To really be in control of the payment experience, cardholders can set spending limits on their cards, set travel alerts, enable transactions when traveling abroad and block certain transactions. For example, NatWest offers a 48-hour “cooling off” period between when a customer turns off the gambling block feature and when they can actually make gambling-related payments6. Cardholders can get alerts not only containing the sum of a recent transaction, but they can see on a map where it took place. For credit cards, the cardholder can very intuitively view card balance and estimate total interest cost based on payment dates.
Beyond human interactions, banks can use artificial intelligence (AI) to detect anomalies based on historical data patterns and better protect customers against fraudsters. Also, by adding smartphone geolocation data with customer consent, AI can more accurately identify these suspicious card transactions.

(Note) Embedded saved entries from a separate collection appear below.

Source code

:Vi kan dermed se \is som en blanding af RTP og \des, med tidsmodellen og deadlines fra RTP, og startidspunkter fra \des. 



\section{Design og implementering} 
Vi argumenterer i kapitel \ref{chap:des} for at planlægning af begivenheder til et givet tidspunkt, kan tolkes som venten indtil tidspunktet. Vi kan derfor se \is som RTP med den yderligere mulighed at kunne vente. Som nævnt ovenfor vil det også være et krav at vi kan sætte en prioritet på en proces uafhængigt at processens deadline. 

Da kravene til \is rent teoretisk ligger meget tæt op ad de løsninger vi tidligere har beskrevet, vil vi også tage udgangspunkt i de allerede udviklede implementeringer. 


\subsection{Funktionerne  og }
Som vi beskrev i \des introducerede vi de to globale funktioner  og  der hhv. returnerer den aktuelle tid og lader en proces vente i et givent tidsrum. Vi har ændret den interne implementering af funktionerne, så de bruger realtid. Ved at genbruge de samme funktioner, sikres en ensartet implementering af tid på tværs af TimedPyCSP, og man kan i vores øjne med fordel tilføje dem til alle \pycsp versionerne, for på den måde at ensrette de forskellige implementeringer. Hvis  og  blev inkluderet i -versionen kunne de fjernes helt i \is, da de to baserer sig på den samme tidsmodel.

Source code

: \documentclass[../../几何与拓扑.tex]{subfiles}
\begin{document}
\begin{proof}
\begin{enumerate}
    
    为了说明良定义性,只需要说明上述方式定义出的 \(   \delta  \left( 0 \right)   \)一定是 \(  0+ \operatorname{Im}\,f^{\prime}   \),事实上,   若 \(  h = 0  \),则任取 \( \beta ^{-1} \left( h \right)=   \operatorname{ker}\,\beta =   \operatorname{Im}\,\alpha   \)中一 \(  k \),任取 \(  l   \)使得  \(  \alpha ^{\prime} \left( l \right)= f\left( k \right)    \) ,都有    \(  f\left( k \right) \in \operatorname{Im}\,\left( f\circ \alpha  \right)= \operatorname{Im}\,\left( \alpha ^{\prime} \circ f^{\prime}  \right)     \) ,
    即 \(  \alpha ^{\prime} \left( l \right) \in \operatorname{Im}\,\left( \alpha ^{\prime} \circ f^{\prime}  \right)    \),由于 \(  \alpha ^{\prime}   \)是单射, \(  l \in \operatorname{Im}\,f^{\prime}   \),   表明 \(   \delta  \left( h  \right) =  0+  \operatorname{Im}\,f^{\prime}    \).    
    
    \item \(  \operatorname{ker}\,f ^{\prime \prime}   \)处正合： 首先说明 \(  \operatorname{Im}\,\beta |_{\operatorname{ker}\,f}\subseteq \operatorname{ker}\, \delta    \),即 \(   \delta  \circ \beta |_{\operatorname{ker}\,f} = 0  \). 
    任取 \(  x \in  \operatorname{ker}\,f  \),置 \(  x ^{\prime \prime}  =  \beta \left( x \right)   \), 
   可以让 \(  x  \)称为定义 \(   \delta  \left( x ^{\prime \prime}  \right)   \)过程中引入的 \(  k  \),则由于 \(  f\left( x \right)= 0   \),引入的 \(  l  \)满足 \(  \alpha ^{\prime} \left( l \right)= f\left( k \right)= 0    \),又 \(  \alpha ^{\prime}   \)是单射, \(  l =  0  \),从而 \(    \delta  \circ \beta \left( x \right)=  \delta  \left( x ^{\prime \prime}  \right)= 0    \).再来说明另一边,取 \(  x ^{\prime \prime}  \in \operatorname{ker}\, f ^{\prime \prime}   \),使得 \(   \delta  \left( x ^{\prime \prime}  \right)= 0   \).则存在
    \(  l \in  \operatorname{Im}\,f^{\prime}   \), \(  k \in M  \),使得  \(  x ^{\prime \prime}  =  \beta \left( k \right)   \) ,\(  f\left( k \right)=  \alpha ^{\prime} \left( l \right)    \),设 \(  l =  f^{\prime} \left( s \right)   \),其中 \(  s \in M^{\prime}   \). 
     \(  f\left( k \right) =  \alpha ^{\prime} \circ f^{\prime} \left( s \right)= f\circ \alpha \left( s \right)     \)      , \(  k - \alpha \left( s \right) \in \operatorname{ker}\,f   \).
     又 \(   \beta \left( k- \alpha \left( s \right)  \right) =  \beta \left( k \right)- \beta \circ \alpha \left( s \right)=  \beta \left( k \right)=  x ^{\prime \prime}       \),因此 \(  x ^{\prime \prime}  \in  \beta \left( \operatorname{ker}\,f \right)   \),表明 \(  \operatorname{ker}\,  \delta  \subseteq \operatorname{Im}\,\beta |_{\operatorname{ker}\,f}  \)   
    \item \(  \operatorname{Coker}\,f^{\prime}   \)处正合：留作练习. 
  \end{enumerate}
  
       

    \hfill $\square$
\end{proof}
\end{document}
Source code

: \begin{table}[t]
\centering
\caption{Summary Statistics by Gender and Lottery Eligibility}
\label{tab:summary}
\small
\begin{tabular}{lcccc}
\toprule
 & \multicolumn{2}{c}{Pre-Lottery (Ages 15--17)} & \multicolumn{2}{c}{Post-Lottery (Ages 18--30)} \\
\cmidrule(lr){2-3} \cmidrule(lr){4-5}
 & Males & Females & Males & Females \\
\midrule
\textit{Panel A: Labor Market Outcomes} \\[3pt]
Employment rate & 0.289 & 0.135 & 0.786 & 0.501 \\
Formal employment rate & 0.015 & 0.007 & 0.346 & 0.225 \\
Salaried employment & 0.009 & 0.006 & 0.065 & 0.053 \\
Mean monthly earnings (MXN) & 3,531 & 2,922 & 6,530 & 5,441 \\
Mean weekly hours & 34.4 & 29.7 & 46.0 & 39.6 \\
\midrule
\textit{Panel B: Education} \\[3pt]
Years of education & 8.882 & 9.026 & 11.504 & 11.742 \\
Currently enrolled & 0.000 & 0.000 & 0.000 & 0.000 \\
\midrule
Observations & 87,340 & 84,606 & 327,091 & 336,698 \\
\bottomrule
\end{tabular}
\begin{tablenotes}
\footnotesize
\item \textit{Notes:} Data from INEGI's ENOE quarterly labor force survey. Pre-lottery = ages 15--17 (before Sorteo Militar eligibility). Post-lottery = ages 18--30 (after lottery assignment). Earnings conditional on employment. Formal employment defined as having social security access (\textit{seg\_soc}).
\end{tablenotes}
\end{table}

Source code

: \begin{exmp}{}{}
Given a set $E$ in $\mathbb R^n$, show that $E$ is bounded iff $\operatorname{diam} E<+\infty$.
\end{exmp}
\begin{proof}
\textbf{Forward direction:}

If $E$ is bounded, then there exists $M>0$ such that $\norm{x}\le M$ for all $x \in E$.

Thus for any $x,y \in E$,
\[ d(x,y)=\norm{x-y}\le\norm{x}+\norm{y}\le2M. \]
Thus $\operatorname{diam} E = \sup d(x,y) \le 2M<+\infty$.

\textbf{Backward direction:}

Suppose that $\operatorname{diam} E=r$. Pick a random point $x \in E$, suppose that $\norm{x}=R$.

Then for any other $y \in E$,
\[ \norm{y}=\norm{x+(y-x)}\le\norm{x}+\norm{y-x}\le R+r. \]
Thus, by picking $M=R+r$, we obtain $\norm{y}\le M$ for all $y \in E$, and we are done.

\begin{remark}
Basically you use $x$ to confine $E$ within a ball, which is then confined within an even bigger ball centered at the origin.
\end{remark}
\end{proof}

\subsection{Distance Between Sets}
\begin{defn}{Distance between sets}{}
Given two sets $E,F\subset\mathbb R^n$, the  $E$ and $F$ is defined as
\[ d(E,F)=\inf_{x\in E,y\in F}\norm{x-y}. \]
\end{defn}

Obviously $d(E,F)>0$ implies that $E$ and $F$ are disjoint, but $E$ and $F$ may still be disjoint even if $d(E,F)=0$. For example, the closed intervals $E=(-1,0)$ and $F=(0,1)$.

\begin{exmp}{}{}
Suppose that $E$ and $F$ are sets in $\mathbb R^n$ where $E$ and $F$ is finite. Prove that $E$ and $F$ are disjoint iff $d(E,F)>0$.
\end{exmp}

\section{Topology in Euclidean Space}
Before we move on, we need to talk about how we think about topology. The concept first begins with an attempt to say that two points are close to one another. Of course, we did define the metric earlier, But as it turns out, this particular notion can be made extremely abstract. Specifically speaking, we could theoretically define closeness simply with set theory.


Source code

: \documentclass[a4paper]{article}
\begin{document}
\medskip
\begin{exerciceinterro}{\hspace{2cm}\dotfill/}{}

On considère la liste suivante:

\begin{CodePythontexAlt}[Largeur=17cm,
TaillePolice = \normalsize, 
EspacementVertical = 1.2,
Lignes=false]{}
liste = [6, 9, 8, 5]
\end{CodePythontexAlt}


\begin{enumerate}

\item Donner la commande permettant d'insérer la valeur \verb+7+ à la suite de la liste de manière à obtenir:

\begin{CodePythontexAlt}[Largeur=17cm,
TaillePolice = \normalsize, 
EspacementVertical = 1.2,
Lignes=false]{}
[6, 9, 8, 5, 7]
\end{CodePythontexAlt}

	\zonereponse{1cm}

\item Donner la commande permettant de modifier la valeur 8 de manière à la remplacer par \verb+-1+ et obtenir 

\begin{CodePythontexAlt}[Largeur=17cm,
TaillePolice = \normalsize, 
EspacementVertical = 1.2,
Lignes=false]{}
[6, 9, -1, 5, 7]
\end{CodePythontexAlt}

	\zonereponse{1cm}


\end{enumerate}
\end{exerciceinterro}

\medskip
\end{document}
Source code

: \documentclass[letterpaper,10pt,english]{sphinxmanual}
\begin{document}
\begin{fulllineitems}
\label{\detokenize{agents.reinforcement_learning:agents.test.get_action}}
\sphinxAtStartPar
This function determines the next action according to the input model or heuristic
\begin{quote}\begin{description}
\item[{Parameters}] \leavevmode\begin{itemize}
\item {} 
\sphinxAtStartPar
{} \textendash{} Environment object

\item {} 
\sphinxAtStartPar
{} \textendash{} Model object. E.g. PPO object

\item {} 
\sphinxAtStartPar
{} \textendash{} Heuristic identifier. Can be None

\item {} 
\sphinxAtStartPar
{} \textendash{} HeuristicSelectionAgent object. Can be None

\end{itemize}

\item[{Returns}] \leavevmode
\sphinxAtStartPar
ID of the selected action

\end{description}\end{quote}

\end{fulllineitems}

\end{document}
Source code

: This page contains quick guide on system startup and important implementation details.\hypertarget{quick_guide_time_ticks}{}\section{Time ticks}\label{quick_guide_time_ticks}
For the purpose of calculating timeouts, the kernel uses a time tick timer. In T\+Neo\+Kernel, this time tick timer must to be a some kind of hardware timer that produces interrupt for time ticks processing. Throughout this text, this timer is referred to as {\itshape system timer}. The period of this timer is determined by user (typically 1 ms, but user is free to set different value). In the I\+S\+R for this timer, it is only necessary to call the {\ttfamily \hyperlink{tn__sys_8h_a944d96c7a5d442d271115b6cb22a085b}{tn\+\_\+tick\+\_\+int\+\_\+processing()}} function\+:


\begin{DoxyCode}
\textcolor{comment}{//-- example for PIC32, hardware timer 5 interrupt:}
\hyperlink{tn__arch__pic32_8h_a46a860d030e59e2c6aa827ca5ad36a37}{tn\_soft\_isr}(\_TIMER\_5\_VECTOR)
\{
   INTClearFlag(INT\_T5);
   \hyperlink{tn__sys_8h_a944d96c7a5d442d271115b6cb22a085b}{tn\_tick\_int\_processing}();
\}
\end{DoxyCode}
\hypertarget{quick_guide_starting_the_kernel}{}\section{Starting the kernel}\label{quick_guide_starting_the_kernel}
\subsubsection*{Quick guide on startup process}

Last but not least, perhaps the clearest example of the symbiosis between the physical and digital worlds are numberless cards. These cards do not have any printed credentials (the 16-digit PAN, the expiration date and the CVV/CVC); instead, this data is only accessible from within the app through a virtual card number, which accompanies the numberless card. These numberless cards boost cardholder security as the virtual card number—secured through the mobile banking application—is needed for all online payments.
These visually blank cards, paired with new personalization technologies, give way to new and groundbreaking card layouts—for example vertical, rather than the traditional horizontal design. Taking the lead from champagne and cigar companies, card issuers have also begun to create integrated experiences when designing innovative packaging. Once again, in the Instagram world, we see how card unboxing videos can go viral on social media.
The future of card payments is clearly pressing forward as more and more physical card features blend with smartphone features. In the examples above, we can see how card issuers are taking the best from the physical and digital worlds to forge a fantastic user experience. The future payment experience starts now!